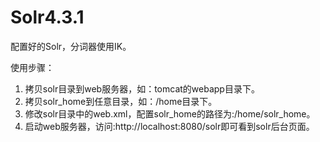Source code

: # Solr4.3.1
配置好的Solr，分词器使用IK。

使用步骤：
1. 拷贝solr目录到web服务器，如：tomcat的webapp目录下。
2. 拷贝solr_home到任意目录，如：/home目录下。
3. 修改solr目录中的web.xml，配置solr_home的路径为:/home/solr_home。
4. 启动web服务器，访问:http://localhost:8080/solr即可看到solr后台页面。

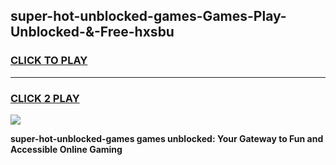 
## super-hot-unblocked-games-Games-Play-Unblocked-&-Free-hxsbu
<h3>
<a href="https://premium76.site?title=super-hot-unblocked-games&ref=24A">CLICK TO PLAY</a></h3>
<hr>

<h3>
<a href="https://premium76.site?title=super-hot-unblocked-games&ref=24A">CLICK 2 PLAY</a>
  
</h3>

<a href="https://premium76.site?title=super-hot-unblocked-games&ref=24A"><img src="https://clearcache.store/games.png"></a>


**super-hot-unblocked-games games unblocked: Your Gateway to Fun and Accessible Online Gaming**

◆ **Assignment**:
Scan the listing for the string "unblocked" and copy every line that carries it.

◆ **Exercise answer**:
## super-hot-unblocked-games-Games-Play-Unblocked-&-Free-hxsbu
<a href="https://premium76.site?title=super-hot-unblocked-games&ref=24A">CLICK TO PLAY</a></h3>
<a href="https://premium76.site?title=super-hot-unblocked-games&ref=24A">CLICK 2 PLAY</a>
<a href="https://premium76.site?title=super-hot-unblocked-games&ref=24A"><img src="https://clearcache.store/games.png"></a>
**super-hot-unblocked-games games unblocked: Your Gateway to Fun and Accessible Online Gaming**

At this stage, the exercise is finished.